Des photos qui sentent le vieux. Un vieux rehaussé par la couleur sépia. Cowles a photographié des synagogues, des mellahs, des maisons dans les mellahs, des cimetières juifs et des paysages de lieux habités jadis par les Juifs. Au premier abord, ses photos heurtent l’oeil. On se demande légitimement si l’artiste n’a pas usé de ce procédé pour augmenter, d’une manière romantique, l’aura ou la spiritualité de ses clichés. Mais en regardant attentivement les oeuvres, on comprend que la technique choisie par le photographe permet d’avoir des effets d’une grande plasticité.
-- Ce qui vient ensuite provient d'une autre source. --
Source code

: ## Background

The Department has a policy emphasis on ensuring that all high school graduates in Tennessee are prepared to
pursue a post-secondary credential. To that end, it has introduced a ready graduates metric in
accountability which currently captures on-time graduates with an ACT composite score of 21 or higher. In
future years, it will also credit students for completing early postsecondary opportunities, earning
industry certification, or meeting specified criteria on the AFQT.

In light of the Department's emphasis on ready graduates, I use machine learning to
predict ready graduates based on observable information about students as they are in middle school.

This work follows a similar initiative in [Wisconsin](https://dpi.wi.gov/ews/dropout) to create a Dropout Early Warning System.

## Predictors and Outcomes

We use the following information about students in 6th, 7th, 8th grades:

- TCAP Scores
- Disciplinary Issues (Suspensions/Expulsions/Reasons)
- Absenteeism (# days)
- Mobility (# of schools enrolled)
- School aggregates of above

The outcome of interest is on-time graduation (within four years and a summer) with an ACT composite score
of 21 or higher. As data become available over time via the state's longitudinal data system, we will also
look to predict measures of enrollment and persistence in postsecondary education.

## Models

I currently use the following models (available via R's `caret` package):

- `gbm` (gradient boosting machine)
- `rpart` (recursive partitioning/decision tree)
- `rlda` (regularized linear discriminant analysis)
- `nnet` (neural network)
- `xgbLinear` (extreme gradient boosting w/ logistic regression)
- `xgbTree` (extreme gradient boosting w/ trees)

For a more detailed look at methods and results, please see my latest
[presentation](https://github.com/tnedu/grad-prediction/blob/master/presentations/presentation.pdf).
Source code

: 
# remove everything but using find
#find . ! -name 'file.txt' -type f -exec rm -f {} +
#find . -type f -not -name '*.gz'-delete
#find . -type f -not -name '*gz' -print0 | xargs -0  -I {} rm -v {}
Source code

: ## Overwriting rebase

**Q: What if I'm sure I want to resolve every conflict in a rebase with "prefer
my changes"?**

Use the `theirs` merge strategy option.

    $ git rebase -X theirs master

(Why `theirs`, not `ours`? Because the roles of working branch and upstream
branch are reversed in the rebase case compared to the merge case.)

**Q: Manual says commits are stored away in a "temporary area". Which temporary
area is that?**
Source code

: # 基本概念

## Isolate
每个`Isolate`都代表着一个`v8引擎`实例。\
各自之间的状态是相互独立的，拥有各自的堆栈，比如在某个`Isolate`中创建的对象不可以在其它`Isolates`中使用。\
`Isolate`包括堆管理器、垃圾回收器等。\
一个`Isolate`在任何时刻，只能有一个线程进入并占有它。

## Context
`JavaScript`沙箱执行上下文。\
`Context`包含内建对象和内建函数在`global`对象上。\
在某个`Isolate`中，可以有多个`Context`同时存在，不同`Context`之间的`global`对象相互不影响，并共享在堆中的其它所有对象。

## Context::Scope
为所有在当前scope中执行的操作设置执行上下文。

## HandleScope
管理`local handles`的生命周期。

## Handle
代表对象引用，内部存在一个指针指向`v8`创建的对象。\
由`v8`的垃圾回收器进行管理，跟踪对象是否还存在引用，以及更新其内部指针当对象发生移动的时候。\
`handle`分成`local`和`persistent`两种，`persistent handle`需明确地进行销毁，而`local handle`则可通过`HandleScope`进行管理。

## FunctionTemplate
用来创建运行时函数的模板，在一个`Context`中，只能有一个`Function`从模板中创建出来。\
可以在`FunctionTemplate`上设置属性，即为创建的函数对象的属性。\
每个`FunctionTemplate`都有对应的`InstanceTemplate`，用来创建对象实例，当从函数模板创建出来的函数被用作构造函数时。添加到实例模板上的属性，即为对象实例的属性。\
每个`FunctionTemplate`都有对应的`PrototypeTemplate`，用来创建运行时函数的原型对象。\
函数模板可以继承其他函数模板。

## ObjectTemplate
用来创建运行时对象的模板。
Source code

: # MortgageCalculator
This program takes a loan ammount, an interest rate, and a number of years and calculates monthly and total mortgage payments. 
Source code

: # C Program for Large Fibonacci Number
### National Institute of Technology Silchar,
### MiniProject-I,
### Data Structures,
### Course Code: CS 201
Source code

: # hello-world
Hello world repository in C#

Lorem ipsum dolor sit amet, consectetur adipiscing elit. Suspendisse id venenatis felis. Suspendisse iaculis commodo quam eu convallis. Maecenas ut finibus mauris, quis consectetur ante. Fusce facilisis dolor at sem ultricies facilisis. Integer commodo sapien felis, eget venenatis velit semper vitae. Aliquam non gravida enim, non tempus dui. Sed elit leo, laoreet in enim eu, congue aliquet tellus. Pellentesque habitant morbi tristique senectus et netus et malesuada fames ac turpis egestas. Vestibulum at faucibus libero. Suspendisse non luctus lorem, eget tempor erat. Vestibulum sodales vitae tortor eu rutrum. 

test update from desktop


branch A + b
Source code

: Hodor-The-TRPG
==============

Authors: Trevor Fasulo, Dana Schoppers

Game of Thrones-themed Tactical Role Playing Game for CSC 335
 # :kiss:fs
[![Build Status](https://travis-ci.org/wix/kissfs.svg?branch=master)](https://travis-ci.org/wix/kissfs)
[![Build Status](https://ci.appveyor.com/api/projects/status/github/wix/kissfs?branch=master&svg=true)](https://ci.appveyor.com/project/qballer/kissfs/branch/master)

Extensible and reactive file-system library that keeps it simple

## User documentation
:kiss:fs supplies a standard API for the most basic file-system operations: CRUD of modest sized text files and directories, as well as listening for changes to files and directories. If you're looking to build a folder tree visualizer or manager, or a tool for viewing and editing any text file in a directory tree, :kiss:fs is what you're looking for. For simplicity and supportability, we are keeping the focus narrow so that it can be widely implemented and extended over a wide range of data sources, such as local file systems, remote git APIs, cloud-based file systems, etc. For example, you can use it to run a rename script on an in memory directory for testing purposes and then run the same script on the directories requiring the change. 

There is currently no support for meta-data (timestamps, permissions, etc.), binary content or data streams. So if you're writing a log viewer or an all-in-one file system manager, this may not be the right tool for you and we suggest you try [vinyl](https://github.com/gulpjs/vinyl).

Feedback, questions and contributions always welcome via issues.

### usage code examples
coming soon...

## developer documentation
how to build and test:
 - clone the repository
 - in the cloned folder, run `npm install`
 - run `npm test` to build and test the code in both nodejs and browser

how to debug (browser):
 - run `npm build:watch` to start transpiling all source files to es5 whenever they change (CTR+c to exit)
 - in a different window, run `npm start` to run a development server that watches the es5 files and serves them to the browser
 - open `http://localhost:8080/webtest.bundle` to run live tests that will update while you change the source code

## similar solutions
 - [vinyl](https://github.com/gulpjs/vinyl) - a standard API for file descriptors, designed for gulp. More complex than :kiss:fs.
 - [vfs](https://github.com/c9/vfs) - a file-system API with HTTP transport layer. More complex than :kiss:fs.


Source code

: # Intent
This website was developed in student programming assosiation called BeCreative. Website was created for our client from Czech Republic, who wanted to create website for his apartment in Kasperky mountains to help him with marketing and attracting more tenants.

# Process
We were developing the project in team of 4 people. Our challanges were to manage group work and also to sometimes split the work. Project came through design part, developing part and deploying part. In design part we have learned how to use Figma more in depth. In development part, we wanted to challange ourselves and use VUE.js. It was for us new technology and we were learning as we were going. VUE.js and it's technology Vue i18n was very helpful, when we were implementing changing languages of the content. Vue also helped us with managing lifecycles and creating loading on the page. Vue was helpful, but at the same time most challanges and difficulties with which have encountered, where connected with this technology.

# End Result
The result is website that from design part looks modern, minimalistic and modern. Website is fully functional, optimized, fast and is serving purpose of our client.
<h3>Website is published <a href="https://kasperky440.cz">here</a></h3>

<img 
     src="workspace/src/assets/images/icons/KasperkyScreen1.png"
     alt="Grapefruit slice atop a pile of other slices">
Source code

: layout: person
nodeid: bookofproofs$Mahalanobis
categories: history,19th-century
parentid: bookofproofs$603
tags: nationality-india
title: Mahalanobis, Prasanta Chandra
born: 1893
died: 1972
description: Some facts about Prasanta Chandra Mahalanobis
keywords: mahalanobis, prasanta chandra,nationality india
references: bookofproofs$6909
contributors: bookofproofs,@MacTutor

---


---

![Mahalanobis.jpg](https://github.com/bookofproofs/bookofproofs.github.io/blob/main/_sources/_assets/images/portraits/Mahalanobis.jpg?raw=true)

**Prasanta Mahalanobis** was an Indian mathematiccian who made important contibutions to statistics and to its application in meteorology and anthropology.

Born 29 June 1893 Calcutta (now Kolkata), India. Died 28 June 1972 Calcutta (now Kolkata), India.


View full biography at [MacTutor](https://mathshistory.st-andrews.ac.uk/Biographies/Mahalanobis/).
Tout d’abord les détails. Ils sont tous très bien rendus, indécemment reproduits. La moindre égratignure dans un mur est visible. Et puis la lumière.
Une lumière rasante, celle des climats chauds, et que le photographe traque ou attend jusqu’à ce qu’elle soit la plus intense, pour obtenir non pas des contrastes, mais un clair-obscur à la manière du peintre espagnol Murillo. Cette lumière intense ressortit encore plus les détails qui en deviennent insupportables à force d’intensité. L’angle de vue de Cowles est également surprenant. Ses plans verticaux sont curieusement aplatis. On se rend particulièrement compte de cette façon de faire dans une magnifique photo du cimetière Ilghil N’gho près de Taliouine. Ce cimetière est laissé à l’abandon. Au premier plan, une épitaphe avec des inscriptions en hébreu. Elle sort littéralement de la photo, heurte l’oeil, parce qu’elle a beau être prise dans un paysage, le photographe l’a fixée en plongée. Ce qui enlève tout effet de profondeur. Dans sa quête effrénée du détail, Cowles néglige la perspective. Et cette négligence apparente nombre de ses photographies aux tableaux de Giotto. Au demeurant, le travail du photographe participe à la fois de la documentation et de l’esthétique. Documentation, parce qu’il témoigne d’un patrimoine vidé, hélas !, de sa substance. Il manque aux lieux photographiés par l’artiste les personnes qui leur ont donné vie.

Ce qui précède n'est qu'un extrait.